Filter the records below and copy every line containing the word "during".

Supplied data:
────────────────
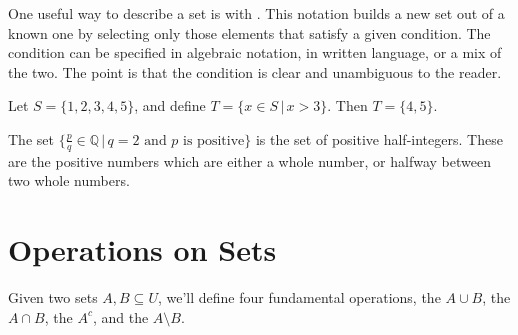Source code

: One useful way to describe a set is with . This notation builds a new set out of a known one by selecting only those elements that satisfy a given condition. The condition can be specified in algebraic notation, in written language, or a mix of the two. The point is that the condition is clear and unambiguous to the reader.

\begin{example}
Let $S = \{1,2,3,4,5\}$, and define $T = \{x \in S \, | \, x > 3\}$. Then $T = \{4,5\}$.
\end{example}

\begin{example}
The set $\{\frac{p}{q} \in \mathbb{Q} \, | \, q=2 \text{ and $p$ is positive}\}$ is the set of positive half-integers. These are the positive numbers which are either a whole number, or halfway between two whole numbers.
\end{example}

\section{Operations on Sets}

Given two sets $A, B \subseteq U$, we'll define four fundamental operations, the  $A \cup B$, the  $A \cap B$, the  $A^c$, and the  $A \setminus B$.

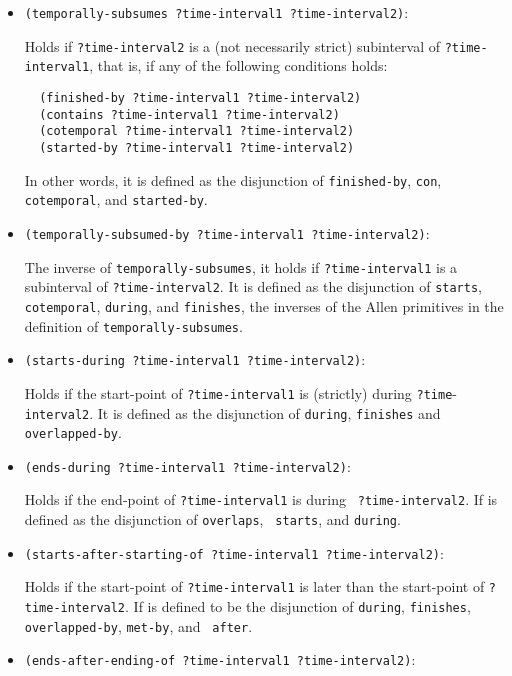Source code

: \begin{itemize}
  \item{\verb'(temporally-subsumes ?time-interval1 ?time-interval2)':}

Holds if \verb'?time-interval2' is a (not necessarily strict) subinterval of
\verb'?time-interval1', that is, if any of the following conditions holds:
\begin{verbatim}
  (finished-by ?time-interval1 ?time-interval2)
  (contains ?time-interval1 ?time-interval2)
  (cotemporal ?time-interval1 ?time-interval2)
  (started-by ?time-interval1 ?time-interval2)
\end{verbatim}
In other words, it is defined as the disjunction of \verb'finished-by',
 \verb'con', \verb'cotemporal', and \verb'started-'\verb'by'.

\item{\verb'(temporally-subsumed-by ?time-interval1 ?time-interval2)':}

  The inverse of {\tt temporally-subsumes}, it holds if {\tt ?time-interval1}
  is a subinterval of {\tt ?time-interval2}.  It is
  defined as the disjunction of {\tt starts}, {\tt cotemporal},  {\tt during},
  and {\tt finishes}, the inverses of the Allen primitives in the definition
  of {\tt temporally-subsumes}.

\item{\verb'(starts-during ?time-interval1 ?time-interval2)':}

  Holds if the start-point of \verb'?time-interval1' is (strictly) during
  \verb'?time'-{\tt interval2}.  It is defined as the disjunction of
  \verb'during', \verb'finishes' and {\tt overlapped-by}.

\item{\verb'(ends-during ?time-interval1 ?time-interval2)':}

  Holds if the end-point of {\tt ?time-interval1} is during {\tt
  ?time-interval2}.  If is defined as the disjunction of {\tt overlaps}, {\tt
  starts}, and {\tt during}.

\item{\verb'(starts-after-starting-of ?time-interval1 ?time-interval2)':}

 Holds if the start-point of {\tt ?time-interval1} is later than the
 start-point of {\tt ?time-interval2}.  If is defined to be the disjunction
 of {\tt during}, {\tt finishes}, {\tt overlapped-by}, {\tt met-by}, and {\tt
 after}.

\item{\verb'(ends-after-ending-of ?time-interval1 ?time-interval2)':}


\end{itemize}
────────────────
Finished exercise:
  defined as the disjunction of {\tt starts}, {\tt cotemporal},  {\tt during},
\item{\verb'(starts-during ?time-interval1 ?time-interval2)':}
  Holds if the start-point of \verb'?time-interval1' is (strictly) during
  \verb'during', \verb'finishes' and {\tt overlapped-by}.
\item{\verb'(ends-during ?time-interval1 ?time-interval2)':}
  Holds if the end-point of {\tt ?time-interval1} is during {\tt
  starts}, and {\tt during}.
 of {\tt during}, {\tt finishes}, {\tt overlapped-by}, {\tt met-by}, and {\tt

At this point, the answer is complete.